In Wells’ original tale, Griffin’s chemical cocktail works by changing the refractive index of the body to match that of air. Refractive index is an optical property which refers to the light bending ability of a material. Light bends differently through different materials, and that’s part of how we’re able to see things. It’s also the reason a straw appears to break when it enters water. Despite clean water’s almost transparent nature, it has a slightly different refractive index from air, and you can see that in the way light bounces off the straw and hits your eye.

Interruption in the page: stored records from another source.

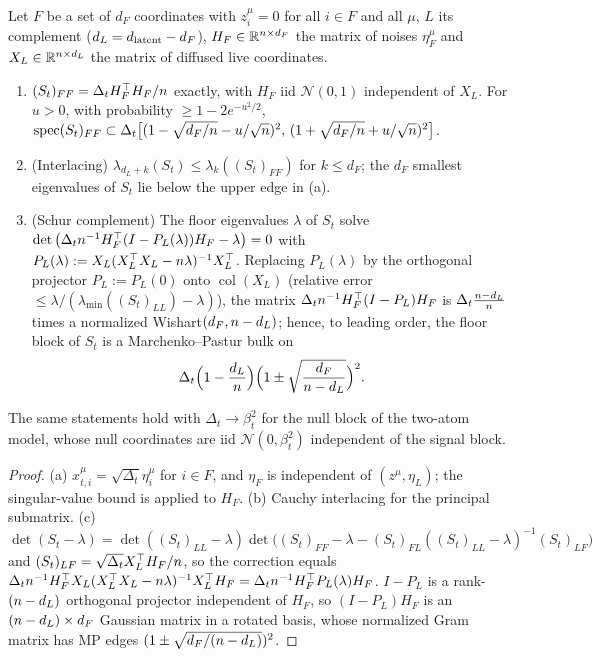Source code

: \begin{lemma}\label{lem:sampling-real}
Let $F$ be a set of $d_F$ coordinates with $z^\mu_i=0$ for all $i\in F$ and all $\mu$, $L$ its complement ($d_L=\dlat-d_F$), $H_F\in\R^{\nsamp\times d_F}$ the matrix of noises $\eta^\mu_F$ and $X_L\in\R^{\nsamp\times d_L}$ the matrix of diffused live coordinates.
\begin{enumerate}
\item[(a)] $(S_t)_{FF}=\Delta_tH_F^\top H_F/\nsamp$ exactly, with $H_F$ iid $\mathcal N(0,1)$ independent of $X_L$. For $u>0$, with probability $\ge1-2e^{-u^2/2}$,
$\operatorname{spec}(S_t)_{FF}\subset\Delta_t\big[(1-\sqrt{d_F/\nsamp}-u/\sqrt{\nsamp})^2,\,(1+\sqrt{d_F/\nsamp}+u/\sqrt{\nsamp})^2\big]$.
\item[(b)] (Interlacing) $\lambda_{d_L+k}(S_t)\le\lambda_k((S_t)_{FF})$ for $k\le d_F$; the $d_F$ smallest eigenvalues of $S_t$ lie below the upper edge in (a).
\item[(c)] (Schur complement) The floor eigenvalues $\lambda$ of $S_t$ solve $\det\big(\Delta_t\nsamp^{-1}H_F^\top(I-P_L(\lambda))H_F-\lambda\big)=0$ with $P_L(\lambda):=X_L(X_L^\top X_L-\nsamp\lambda)^{-1}X_L^\top$. Replacing $P_L(\lambda)$ by the orthogonal projector $P_L:=P_L(0)$ onto $\operatorname{col}(X_L)$ (relative error $\le\lambda/(\lambda_{\min}((S_t)_{LL})-\lambda)$), the matrix $\Delta_t\nsamp^{-1}H_F^\top(I-P_L)H_F$ is $\Delta_t\frac{\nsamp-d_L}{\nsamp}$ times a normalized Wishart$(d_F,\nsamp-d_L)$; hence, to leading order, the floor block of $S_t$ is a Marchenko--Pastur bulk on
\begin{equation}\label{eq:mp-floor-real}
\Delta_t\Big(1-\frac{d_L}{\nsamp}\Big)\Big(1\pm\sqrt{\frac{d_F}{\nsamp-d_L}}\Big)^2 .
\end{equation}
\end{enumerate}
The same statements hold with $\Delta_t\to\beta_t^2$ for the null block of the two-atom model, whose null coordinates are iid $\mathcal N(0,\beta_t^2)$ independent of the signal block.
\end{lemma}
\begin{proof}
(a) $x^\mu_{t,i}=\sqrt{\Delta_t}\eta^\mu_i$ for $i\in F$, and $\eta_F$ is independent of $(z^\mu,\eta_L)$; the singular-value bound is \citet[Cor.~7.3.3]{vershynin2018hdp} applied to $H_F$. (b) Cauchy interlacing for the principal submatrix. (c) $\det(S_t-\lambda)=\det((S_t)_{LL}-\lambda)\det\big((S_t)_{FF}-\lambda-(S_t)_{FL}((S_t)_{LL}-\lambda)^{-1}(S_t)_{LF}\big)$ and $(S_t)_{LF}=\sqrt{\Delta_t}X_L^\top H_F/\nsamp$, so the correction equals $\Delta_t\nsamp^{-1}H_F^\top X_L(X_L^\top X_L-\nsamp\lambda)^{-1}X_L^\top H_F=\Delta_t\nsamp^{-1}H_F^\top P_L(\lambda)H_F$. $I-P_L$ is a rank-$(\nsamp-d_L)$ orthogonal projector independent of $H_F$, so $(I-P_L)H_F$ is an $(\nsamp-d_L)\times d_F$ Gaussian matrix in a rotated basis, whose normalized Gram matrix has MP edges $(1\pm\sqrt{d_F/(\nsamp-d_L)})^2$.
\end{proof}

The same processes are at work when light strikes your body. Our bodies are made of many different materials but we’re mostly water and lipids (fat), two materials with different refractive indexes. They are different enough that as light bounces between molecules of water and fat, it becomes so scattered and reflected that it can’t get through. As a result, our bodies are opaque. Griffin and Dr. Caine use mysterious cutting-edge chemicals to align the refractive indexes of their bodies; in the real world, scientists are doing the same thing with a dye from common snack foods.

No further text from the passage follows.